─── Information shown

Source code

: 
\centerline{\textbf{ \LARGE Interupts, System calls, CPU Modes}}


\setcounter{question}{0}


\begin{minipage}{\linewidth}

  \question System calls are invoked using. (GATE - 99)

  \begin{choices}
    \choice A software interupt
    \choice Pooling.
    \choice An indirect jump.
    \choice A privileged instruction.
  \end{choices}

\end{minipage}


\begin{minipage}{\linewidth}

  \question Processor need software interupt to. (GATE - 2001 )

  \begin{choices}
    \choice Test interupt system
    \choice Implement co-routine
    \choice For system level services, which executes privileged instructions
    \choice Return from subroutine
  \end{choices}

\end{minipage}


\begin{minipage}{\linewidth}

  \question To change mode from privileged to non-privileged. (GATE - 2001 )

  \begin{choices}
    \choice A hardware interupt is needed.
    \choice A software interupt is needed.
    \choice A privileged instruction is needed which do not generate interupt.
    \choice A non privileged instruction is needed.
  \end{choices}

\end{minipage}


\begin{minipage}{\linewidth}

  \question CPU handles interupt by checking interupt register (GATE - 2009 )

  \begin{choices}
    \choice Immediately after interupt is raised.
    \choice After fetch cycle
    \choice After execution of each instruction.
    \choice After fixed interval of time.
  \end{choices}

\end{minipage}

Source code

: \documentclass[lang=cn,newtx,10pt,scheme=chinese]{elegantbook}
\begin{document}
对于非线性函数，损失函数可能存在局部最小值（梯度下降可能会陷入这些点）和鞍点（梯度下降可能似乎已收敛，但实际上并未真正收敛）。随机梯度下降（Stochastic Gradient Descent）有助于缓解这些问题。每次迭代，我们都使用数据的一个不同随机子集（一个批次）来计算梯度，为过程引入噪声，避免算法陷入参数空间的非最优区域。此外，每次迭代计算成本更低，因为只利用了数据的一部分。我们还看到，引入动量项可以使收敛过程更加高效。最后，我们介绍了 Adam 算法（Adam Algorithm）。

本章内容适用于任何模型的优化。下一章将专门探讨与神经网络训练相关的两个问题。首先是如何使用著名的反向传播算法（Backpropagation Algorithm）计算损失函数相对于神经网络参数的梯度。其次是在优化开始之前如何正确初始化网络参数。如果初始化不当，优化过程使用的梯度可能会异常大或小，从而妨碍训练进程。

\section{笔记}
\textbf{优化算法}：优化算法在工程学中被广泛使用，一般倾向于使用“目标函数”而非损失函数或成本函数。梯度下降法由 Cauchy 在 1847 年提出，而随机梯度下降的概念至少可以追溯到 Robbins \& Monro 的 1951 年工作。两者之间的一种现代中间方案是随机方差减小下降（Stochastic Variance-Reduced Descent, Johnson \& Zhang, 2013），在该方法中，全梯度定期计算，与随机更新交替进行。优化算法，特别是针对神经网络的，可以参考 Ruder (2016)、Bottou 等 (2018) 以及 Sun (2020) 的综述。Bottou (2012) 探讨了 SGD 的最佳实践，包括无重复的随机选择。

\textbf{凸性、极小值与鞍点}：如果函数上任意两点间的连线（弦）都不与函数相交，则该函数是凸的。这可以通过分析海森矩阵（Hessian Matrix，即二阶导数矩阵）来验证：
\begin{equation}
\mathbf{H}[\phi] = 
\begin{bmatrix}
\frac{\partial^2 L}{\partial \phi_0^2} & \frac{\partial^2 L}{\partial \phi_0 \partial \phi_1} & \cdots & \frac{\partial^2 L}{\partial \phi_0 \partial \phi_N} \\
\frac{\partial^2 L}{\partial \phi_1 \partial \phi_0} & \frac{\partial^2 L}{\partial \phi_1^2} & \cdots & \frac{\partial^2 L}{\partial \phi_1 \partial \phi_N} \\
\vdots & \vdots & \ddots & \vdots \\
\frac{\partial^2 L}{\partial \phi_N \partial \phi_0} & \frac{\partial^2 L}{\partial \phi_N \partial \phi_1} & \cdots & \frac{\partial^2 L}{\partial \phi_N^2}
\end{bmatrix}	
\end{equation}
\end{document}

──────
─── Information shown

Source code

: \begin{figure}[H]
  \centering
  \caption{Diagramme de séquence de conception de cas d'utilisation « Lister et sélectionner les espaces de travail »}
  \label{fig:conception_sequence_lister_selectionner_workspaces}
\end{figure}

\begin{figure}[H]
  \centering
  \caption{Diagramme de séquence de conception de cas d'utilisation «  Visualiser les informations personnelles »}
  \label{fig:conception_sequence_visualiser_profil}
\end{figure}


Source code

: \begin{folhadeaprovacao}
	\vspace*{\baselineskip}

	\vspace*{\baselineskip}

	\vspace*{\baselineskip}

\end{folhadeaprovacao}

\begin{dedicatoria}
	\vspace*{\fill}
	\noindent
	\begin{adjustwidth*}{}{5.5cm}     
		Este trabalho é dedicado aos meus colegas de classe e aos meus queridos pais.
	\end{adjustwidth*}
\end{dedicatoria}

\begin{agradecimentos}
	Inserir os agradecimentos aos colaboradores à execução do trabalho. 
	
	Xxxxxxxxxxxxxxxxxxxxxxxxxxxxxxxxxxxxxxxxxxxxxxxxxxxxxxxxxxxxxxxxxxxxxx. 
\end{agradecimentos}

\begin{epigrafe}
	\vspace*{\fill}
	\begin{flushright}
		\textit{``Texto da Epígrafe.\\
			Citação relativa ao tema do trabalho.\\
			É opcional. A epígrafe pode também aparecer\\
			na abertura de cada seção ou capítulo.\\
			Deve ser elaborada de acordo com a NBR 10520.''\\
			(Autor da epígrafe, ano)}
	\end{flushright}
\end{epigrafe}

──────

**Assignment**
Copy each line of the data that contains the word "needed", leaving the other lines out.

**Result of this task**
    \choice A hardware interupt is needed.
    \choice A software interupt is needed.
    \choice A privileged instruction is needed which do not generate interupt.
    \choice A non privileged instruction is needed.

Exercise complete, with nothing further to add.